FilmHub North West has secured a massive £51,100 grant from the British Film Institute (BFI) to take part in Sci-Fi: Days of Fear and Wonder season this autumn.
The grant, awarded by a BFI development fund, will support a range of activities taking place through the region from October to December.
FilmHub aims to bring specialised and independent British film to UK audiences and by embracing the new season, the focus will be on the fantastical.
Grey Walker, festival organiser for Grimm Fest, told MM: “It’s great news for the entire Manchester film scene. We are proud to partner with the BFI again to bring an amazing season of cinema to Manchester film fans.
“With many people opting to watch films at home on their phones, tablets or TVs, it’s vital to us to keep the cinematic experience alive through screening some of the best in sci-fi cinema at unique venues.
“We are very grateful to the BFI for helping us maintain these amazing cinematic experiences, like we did in their Gothic Season last year –in addition to everything else around the area it’s bound to be a memorable season.”
The sci-fi season will showcase international titles, guests, LGBTQ cinema and explore the links between science fiction writing, film and the world of real-life science.
Manchester’s movie buffs will already be familiar with some of the places joining in the flicks fun, including the Cornerhouse and horror film festival Grimm Fest.
The theatre will be thrilling sci-fi fans with a film all-nighter, and plenty of seats to hide behind for the scarier moments.

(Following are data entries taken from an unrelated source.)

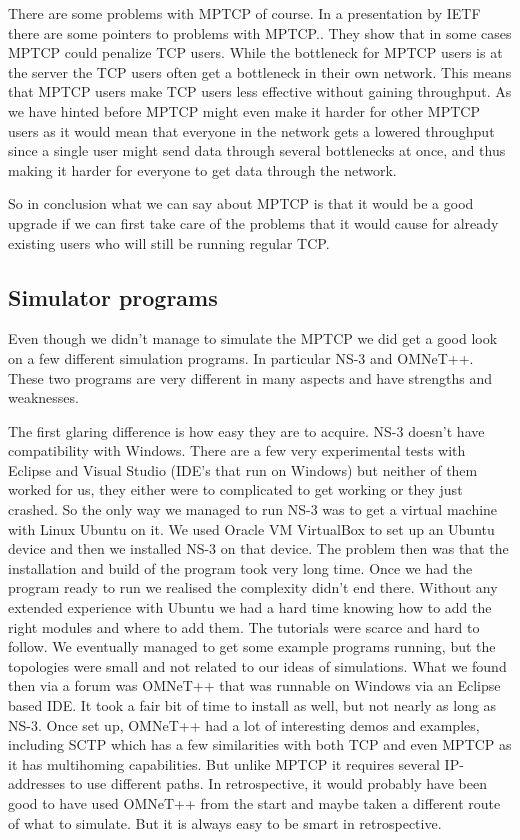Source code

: \documentclass[11pt,twocolumn]{article}
\begin{document}
There are some problems with MPTCP of course. In a presentation by IETF there are some pointers to problems with MPTCP.\cite{IETF-Probs}. They show that in some cases MPTCP could penalize TCP users. While the bottleneck for MPTCP users is at the server the TCP users often get a bottleneck in their own network. This means that MPTCP users make TCP users less effective without gaining throughput. As we have hinted before MPTCP might even make it harder for other MPTCP users as it would mean that everyone in the network gets a lowered throughput since a single user might send data through several bottlenecks at once, and thus making it harder for everyone to get data through the network.

So in conclusion what we can say about MPTCP is that it would be a good upgrade if we can first take care of the problems that it would cause for already existing users who will still be running regular TCP.


\subsection{Simulator programs}

Even though we didn't manage to simulate the MPTCP we did get a good look on a few different simulation programs. In particular NS-3 and OMNeT++. These two programs are very different in many aspects and have strengths and weaknesses.

The first glaring difference is how easy they are to acquire. NS-3 doesn't have compatibility with Windows. There are a few very experimental tests with Eclipse and Visual Studio (IDE's that run on Windows) but neither of them worked for us, they either were to complicated to get working or they just crashed. So the only way we managed to run NS-3 was to get a virtual machine with Linux Ubuntu on it. We used Oracle VM VirtualBox to set up an Ubuntu device and then we installed NS-3 on that device. The problem then was that the installation and build of the program took very long time. Once we had the program ready to run we realised the complexity didn't end there. Without any extended experience with Ubuntu we had a hard time knowing how to add the right modules and where to add them. The tutorials were scarce and hard to follow. We eventually managed to get some example programs running, but the topologies were small and not related to our ideas of simulations. What we found then via a forum was OMNeT++ that was runnable on Windows via an Eclipse based IDE. It took a fair bit of time to install as well, but not nearly as long as NS-3. Once set up, OMNeT++ had a lot of interesting demos and examples, including SCTP which has a few similarities with both TCP and even MPTCP as it has multihoming capabilities. But unlike MPTCP it requires several IP-addresses to use different paths. In retrospective, it would probably have been good to have used OMNeT++ from the start and maybe taken a different route of what to simulate. But it is always easy to be smart in retrospective.
\end{document}
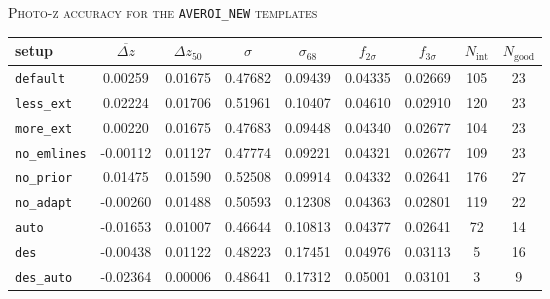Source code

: \begin{table}[hb]
\setlength{\tabcolsep}{0.5em}

\centering
\textsc{Photo-z accuracy for the \texttt{AVEROI\_NEW} templates} \\
\vspace{0.1em}
\footnotesize
\begin{tabular}{lcccccccc}
\toprule\toprule
setup & $\overbar{\Delta z}$ & $\Delta z_{50}$ & $\sigma$ & $\sigma_{68}$ &  $f_{2\sigma}$ & $f_{3\sigma}$ & $N_{\mathrm{int}}$ & $N_{\mathrm{good}}$ \\
\midrule
\texttt{default} & 0.00259 & 0.01675 & 0.47682 & 0.09439 & 0.04335 & 0.02669 & 105 & 23 \\
\texttt{less\_ext} & 0.02224 & 0.01706 & 0.51961 & 0.10407 & 0.04610 & 0.02910 & 120 & 23 \\
\texttt{more\_ext} & 0.00220 & 0.01675 & 0.47683 & 0.09448 & 0.04340 & 0.02677 & 104 & 23 \\
\texttt{no\_emlines} & -0.00112 & 0.01127 & 0.47774 & 0.09221 & 0.04321 & 0.02677 & 109 & 23 \\
\texttt{no\_prior} & 0.01475 & 0.01590 & 0.52508 & 0.09914 & 0.04332 & 0.02641 & 176 & 27 \\
\texttt{no\_adapt} & -0.00260 & 0.01488 & 0.50593 & 0.12308 & 0.04363 & 0.02801 & 119 & 22 \\
\texttt{auto} & -0.01653 & 0.01007 & 0.46644 & 0.10813 & 0.04377 & 0.02641 & 72 & 14 \\
\texttt{des} & -0.00438 & 0.01122 & 0.48223 & 0.17451 & 0.04976 & 0.03113 & 5 & 16 \\
\texttt{des\_auto} & -0.02364 & 0.00006 & 0.48641 & 0.17312 & 0.05001 & 0.03101 & 3 & 9 \\
\bottomrule
\end{tabular}

\vspace{2em}


\end{table}
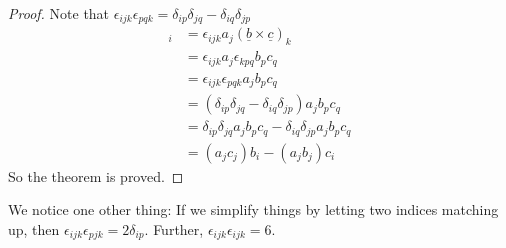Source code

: \begin{proof}
    Note that $\epsilon_{ijk}\epsilon_{pqk}=\delta_{ip}\delta_{jq}-\delta_{iq}\delta_{jp}$
    \begin{align*}
        [\underline{a}\times(\underline{b}\times\underline{c})]_i
        &=\epsilon_{ijk}a_j(\underline{b}\times\underline{c})_k\\
        &=\epsilon_{ijk}a_j\epsilon_{kpq}b_pc_q\\
        &=\epsilon_{ijk}\epsilon_{pqk}a_jb_pc_q\\
        &=(\delta_{ip}\delta_{jq}-\delta_{iq}\delta_{jp})a_jb_pc_q\\
        &=\delta_{ip}\delta_{jq}a_jb_pc_q-\delta_{iq}\delta_{jp}a_jb_pc_q\\
        &=(a_jc_j)b_i-(a_jb_j)c_i
    \end{align*}
    So the theorem is proved.
\end{proof}
We notice one other thing:
If we simplify things by letting two indices matching up,  then $\epsilon_{ijk}\epsilon_{pjk}=2\delta_{ip}$.
Further, $\epsilon_{ijk}\epsilon_{ijk}=6$.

They will also be hosting international guests from literary, scientific and cinematic fields to give talks and question and answer sessions to keep inquisitive cinephiles sated.
Grimm Fest, already famous for their love of cult films and TV, are planning their own day of wonder relating to a secret, but well-loved British sci-fi series.
The festival is also are also bringing the sci to the fi as they partner up with the Museum of Science and Industry and Manchester Science Festival to host double-bill screenings in the heart of the city.
The Anthony Burgess Foundation, the charity founded in the name of the Manchester-born author of the ultra-violent A Clockwork Orange, will also be involved with a complementary literature programme.
Other events around the North West include film screenings in hidden spaces and unusual sites in partnership with Preston’s They Eat Culture and The Dukes theatre in Lancaster.